Nov 05 11:08:37.379 ha1 pacemaker-controld  [4649]
(tengine_stonith_callback at controld_fencing.c:721)    notice: Stonith
operation 2/2:2:0:809530af-8cc5-4ff5-9193-bfd2ddc6a442: No such device (-19)

Nov 05 11:08:37.379 ha1 pacemaker-controld  [4649]
(tengine_stonith_callback at controld_fencing.c:797)    notice: Stonith
operation 2 for qnetd failed (No such device): aborting transition.

... and still

Nov 05 11:08:37.467 ha1 pacemaker-schedulerd[4648]
(RecurringOp at pcmk_sched_native.c:855)        info:  Start recurring
monitor (10s) for qnetd on ha1

Nov 05 11:08:37.467 ha1 pacemaker-schedulerd[4648]
(rsc_action_default at pcmk_output.c:928)       info: Leave   stonith_sbd
     (Started ha2)

Nov 05 11:08:37.467 ha1 pacemaker-schedulerd[4648]
(log_list_item at output_log.c:198)     notice: Actions: Start      qnetd
         (   ha1 )

Which fails and it moves to ha2.

The difference seems to be reconnect_interval parameter.
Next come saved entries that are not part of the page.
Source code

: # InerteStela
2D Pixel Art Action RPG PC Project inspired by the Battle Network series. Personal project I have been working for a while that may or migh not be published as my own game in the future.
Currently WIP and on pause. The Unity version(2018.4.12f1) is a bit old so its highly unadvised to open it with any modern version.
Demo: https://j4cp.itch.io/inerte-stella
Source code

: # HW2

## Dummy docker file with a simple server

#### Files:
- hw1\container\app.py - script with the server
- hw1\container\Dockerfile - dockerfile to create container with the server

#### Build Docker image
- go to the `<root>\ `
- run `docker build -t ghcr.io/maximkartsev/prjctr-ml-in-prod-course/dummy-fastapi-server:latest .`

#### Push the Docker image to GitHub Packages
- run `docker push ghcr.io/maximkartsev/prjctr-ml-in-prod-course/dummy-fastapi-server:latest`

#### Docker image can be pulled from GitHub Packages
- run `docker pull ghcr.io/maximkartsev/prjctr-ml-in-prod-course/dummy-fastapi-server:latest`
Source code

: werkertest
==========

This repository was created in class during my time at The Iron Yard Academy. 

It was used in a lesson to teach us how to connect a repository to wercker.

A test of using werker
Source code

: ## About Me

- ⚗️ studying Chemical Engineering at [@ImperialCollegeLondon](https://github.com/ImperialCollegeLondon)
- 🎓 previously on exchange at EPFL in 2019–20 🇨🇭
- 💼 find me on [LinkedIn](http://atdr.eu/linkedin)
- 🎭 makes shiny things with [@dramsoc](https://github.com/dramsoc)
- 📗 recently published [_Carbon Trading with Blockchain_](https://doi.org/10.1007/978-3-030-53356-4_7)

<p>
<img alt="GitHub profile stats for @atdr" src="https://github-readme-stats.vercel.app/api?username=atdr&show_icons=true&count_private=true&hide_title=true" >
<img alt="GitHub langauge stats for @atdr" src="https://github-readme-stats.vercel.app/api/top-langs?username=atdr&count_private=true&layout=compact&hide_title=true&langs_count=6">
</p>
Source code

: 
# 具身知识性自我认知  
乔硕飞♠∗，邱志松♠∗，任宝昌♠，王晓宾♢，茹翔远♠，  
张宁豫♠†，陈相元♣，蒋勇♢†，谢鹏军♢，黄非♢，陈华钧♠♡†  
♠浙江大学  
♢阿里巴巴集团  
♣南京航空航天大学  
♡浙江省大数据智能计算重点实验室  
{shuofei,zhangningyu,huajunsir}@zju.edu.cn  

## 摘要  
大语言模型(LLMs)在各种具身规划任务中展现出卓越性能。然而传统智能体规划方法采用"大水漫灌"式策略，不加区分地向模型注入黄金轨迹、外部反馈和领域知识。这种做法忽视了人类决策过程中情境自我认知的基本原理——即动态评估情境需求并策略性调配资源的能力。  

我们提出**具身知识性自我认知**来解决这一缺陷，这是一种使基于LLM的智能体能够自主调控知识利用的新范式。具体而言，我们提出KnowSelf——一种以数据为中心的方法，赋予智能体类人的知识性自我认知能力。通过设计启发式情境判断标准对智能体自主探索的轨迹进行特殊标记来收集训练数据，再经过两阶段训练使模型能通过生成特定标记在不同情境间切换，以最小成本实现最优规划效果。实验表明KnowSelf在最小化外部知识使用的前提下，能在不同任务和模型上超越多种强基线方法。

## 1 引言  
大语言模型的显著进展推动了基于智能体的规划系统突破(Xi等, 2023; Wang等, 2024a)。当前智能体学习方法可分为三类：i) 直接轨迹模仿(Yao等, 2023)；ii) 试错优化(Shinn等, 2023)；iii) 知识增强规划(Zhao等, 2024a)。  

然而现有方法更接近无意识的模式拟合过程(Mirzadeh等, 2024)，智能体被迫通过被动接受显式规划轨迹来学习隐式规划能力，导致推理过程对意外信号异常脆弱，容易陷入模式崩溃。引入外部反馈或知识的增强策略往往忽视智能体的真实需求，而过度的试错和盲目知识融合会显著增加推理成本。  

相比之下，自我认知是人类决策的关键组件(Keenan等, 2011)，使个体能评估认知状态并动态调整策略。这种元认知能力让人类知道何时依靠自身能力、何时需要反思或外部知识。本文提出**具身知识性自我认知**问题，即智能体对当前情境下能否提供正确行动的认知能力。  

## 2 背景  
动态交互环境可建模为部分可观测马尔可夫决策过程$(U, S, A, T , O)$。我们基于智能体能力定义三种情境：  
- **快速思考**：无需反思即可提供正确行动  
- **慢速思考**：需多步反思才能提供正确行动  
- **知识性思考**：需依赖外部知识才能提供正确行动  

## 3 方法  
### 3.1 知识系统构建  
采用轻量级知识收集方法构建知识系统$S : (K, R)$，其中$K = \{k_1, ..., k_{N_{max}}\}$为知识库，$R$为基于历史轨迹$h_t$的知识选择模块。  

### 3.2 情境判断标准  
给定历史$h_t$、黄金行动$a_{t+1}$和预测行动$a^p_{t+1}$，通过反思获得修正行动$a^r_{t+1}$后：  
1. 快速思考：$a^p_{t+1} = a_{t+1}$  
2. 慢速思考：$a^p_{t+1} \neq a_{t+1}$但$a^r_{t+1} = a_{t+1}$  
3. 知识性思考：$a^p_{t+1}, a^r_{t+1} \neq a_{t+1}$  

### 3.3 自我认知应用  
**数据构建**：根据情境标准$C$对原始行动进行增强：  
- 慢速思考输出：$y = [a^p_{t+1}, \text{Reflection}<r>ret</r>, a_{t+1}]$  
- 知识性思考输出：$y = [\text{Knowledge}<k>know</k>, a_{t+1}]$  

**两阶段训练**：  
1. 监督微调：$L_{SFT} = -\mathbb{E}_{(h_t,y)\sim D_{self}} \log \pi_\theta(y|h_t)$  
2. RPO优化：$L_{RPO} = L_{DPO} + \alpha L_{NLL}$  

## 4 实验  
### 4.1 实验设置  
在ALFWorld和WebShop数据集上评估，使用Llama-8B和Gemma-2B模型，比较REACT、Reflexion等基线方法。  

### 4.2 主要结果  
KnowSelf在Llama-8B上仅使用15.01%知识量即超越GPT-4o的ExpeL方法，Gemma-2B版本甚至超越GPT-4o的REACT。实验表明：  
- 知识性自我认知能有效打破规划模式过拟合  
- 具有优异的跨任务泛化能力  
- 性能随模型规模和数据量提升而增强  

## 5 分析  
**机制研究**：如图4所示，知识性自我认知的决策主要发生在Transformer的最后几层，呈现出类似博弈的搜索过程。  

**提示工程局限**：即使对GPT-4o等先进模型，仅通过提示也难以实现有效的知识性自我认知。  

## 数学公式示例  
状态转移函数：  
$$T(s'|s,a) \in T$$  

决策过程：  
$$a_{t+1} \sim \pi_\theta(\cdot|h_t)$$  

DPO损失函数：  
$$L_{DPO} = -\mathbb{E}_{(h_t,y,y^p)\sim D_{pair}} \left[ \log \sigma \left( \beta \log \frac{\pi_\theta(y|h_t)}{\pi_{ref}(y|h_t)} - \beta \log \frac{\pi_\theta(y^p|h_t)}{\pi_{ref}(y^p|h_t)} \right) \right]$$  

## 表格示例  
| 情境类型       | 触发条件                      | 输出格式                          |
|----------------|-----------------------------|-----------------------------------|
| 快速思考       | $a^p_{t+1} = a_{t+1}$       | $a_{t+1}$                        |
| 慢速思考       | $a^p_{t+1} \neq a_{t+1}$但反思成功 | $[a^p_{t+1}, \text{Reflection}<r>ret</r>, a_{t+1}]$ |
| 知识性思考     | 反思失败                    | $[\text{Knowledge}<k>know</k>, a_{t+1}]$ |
If it is
present in remote resource definition, pacemaker will not proceed after
failed fencing.

As there is no real documentation how it is supposed to work I do not
know whether all of this is a bug or not. But one is certainly sure -
when connection to remote node is lost the first thing pacemaker does is
to fence it and only then initiate any recovery action.